▼▼▼

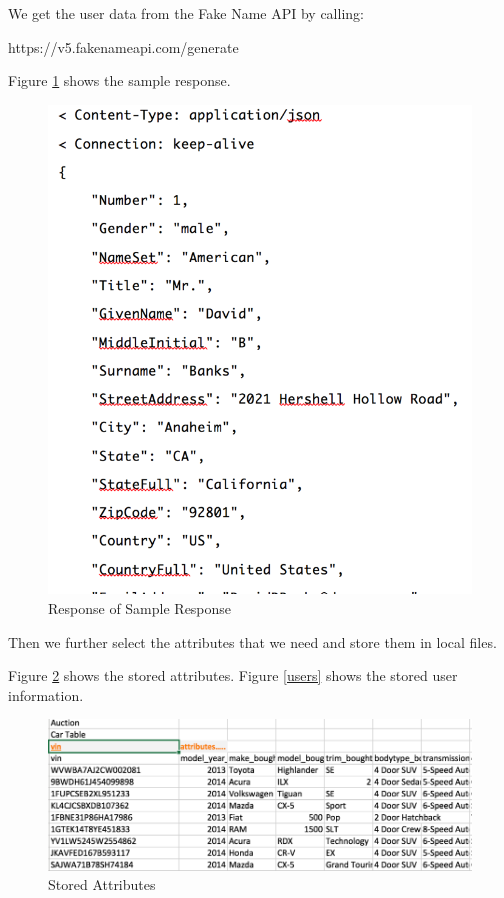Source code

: \documentclass[12pt]{article}
\begin{document}
\par We get the user data from the Fake Name API by calling:
\par https://v5.fakenameapi.com/generate
\par Figure \ref{api_name} shows the sample response.
\begin{figure}[!h]
\caption{Response of Sample Response} \label{api_name}
\begin{center}
\includegraphics[width=13cm]{api_name}
\end{center}
\end{figure}
\par Then we further select the attributes that we need and store them in local files.
\par Figure \ref{attributes} shows the stored attributes. Figure \ref{users} shows the stored user information.
\begin{figure}[!h]
\caption{Stored Attributes} \label{attributes}
\begin{center}
\includegraphics[width=\textwidth]{attributes}
\end{center}
\end{figure}
\end{document}
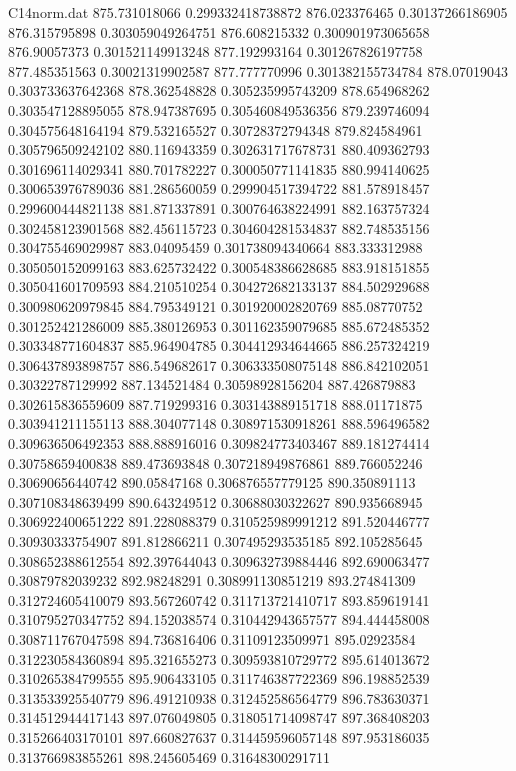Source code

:\begin{filecontents}{C14norm.dat}
875.731018066			0.299332418738872
876.023376465			0.30137266186905
876.315795898			0.303059049264751
876.608215332			0.300901973065658
876.90057373			0.301521149913248
877.192993164			0.301267826197758
877.485351563			0.30021319902587
877.777770996			0.301382155734784
878.07019043			0.303733637642368
878.362548828			0.305235995743209
878.654968262			0.303547128895055
878.947387695			0.305460849536356
879.239746094			0.304575648164194
879.532165527			0.30728372794348
879.824584961			0.305796509242102
880.116943359			0.302631717678731
880.409362793			0.301696114029341
880.701782227			0.300050771141835
880.994140625			0.300653976789036
881.286560059			0.299904517394722
881.578918457			0.299600444821138
881.871337891			0.300764638224991
882.163757324			0.302458123901568
882.456115723			0.304604281534837
882.748535156			0.304755469029987
883.04095459			0.301738094340664
883.333312988			0.305050152099163
883.625732422			0.300548386628685
883.918151855			0.305041601709593
884.210510254			0.304272682133137
884.502929688			0.300980620979845
884.795349121			0.301920002820769
885.08770752			0.301252421286009
885.380126953			0.301162359079685
885.672485352			0.303348771604837
885.964904785			0.304412934644665
886.257324219			0.306437893898757
886.549682617			0.306333508075148
886.842102051			0.30322787129992
887.134521484			0.30598928156204
887.426879883			0.302615836559609
887.719299316			0.303143889151718
888.01171875			0.303941211155113
888.304077148			0.308971530918261
888.596496582			0.309636506492353
888.888916016			0.309824773403467
889.181274414			0.30758659400838
889.473693848			0.307218949876861
889.766052246			0.30690656440742
890.05847168			0.306876557779125
890.350891113			0.307108348639499
890.643249512			0.30688030322627
890.935668945			0.306922400651222
891.228088379			0.310525989991212
891.520446777			0.30930333754907
891.812866211			0.307495293535185
892.105285645			0.308652388612554
892.397644043			0.309632739884446
892.690063477			0.30879782039232
892.98248291			0.308991130851219
893.274841309			0.312724605410079
893.567260742			0.311713721410717
893.859619141			0.310795270347752
894.152038574			0.310442943657577
894.444458008			0.308711767047598
894.736816406			0.31109123509971
895.02923584			0.312230584360894
895.321655273			0.309593810729772
895.614013672			0.310265384799555
895.906433105			0.311746387722369
896.198852539			0.313533925540779
896.491210938			0.312452586564779
896.783630371			0.314512944417143
897.076049805			0.318051714098747
897.368408203			0.315266403170101
897.660827637			0.314459596057148
897.953186035			0.313766983855261
898.245605469			0.31648300291711

\end{filecontents}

▲▲▲

- **EXERCISE OBJECTIVE**
Check each line of the data above for the string "width", and copy the ones that have it.

- **SOLVED EXERCISE**
\includegraphics[width=13cm]{api_name}
\includegraphics[width=\textwidth]{attributes}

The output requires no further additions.